Furthermore, the recess may have a plurality of grooves, and the grooves may have a plurality of groove directions that intersect.
Furthermore, the vibrator has a protruding claw part, a contact surface is formed on a part of the surface of the protruding claw part, and the lubricant supply means is in contact with at least a part of the protruding claw part, The contact surface may have a plurality of grooves capable of holding the lubricating oil.

The vibration can be controlled so that the vibration antinode position or the vicinity of the vibration antinode is included in the contact surface of the vibrator.

The slider has a slider-side contact surface that can contact the transducer, the transducer has a transducer-side contact surface that can contact the slider-side contact surface, and the hardness of the slider-side contact surface (A ) And the hardness (B) of the contact surface on the vibrator side (A / B) may be greater than 1 and 20 or less.

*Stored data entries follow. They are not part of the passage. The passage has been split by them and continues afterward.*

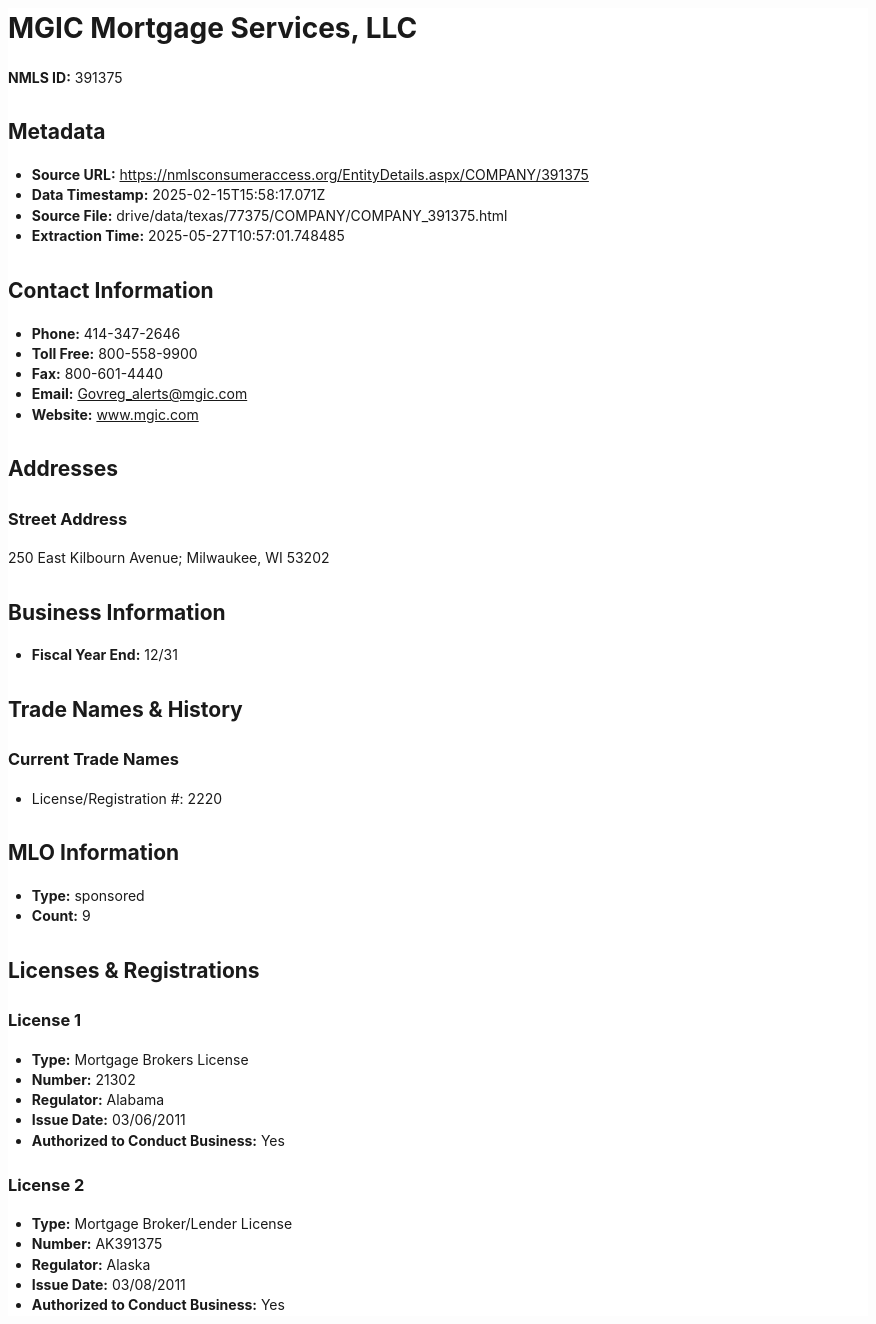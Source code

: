 # MGIC Mortgage Services, LLC

**NMLS ID:** 391375

## Metadata
- **Source URL:** https://nmlsconsumeraccess.org/EntityDetails.aspx/COMPANY/391375
- **Data Timestamp:** 2025-02-15T15:58:17.071Z
- **Source File:** drive/data/texas/77375/COMPANY/COMPANY_391375.html
- **Extraction Time:** 2025-05-27T10:57:01.748485

## Contact Information
- **Phone:** 414-347-2646
- **Toll Free:** 800-558-9900
- **Fax:** 800-601-4440
- **Email:** Govreg_alerts@mgic.com
- **Website:** www.mgic.com

## Addresses
### Street Address
250 East Kilbourn Avenue; Milwaukee, WI 53202

## Business Information
- **Fiscal Year End:** 12/31

## Trade Names & History
### Current Trade Names
- License/Registration #: 2220

## MLO Information
- **Type:** sponsored
- **Count:** 9

## Licenses & Registrations

### License 1
- **Type:** Mortgage Brokers License
- **Number:** 21302
- **Regulator:** Alabama
- **Issue Date:** 03/06/2011
- **Authorized to Conduct Business:** Yes

### License 2
- **Type:** Mortgage Broker/Lender License
- **Number:** AK391375
- **Regulator:** Alaska
- **Issue Date:** 03/08/2011
- **Authorized to Conduct Business:** Yes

Further, the vibrator has a mounting portion that contacts the moving element, and the moving member has a cylindrical shape that rotates in contact with the mounting part of the vibrator, and has a facing surface that contacts the mounting part of the vibrator. And a point contact part where the vibrator and the moving element are in point contact with each other in the thickness direction of the moving element may be provided in a facing part between the placing part of the vibrator and the facing surface of the moving element. .
Further, by forming a curved surface that is curved with respect to the thickness direction of the rotor or a tapered surface that is inclined with respect to the thickness direction of the rotor, a point contact portion can be provided.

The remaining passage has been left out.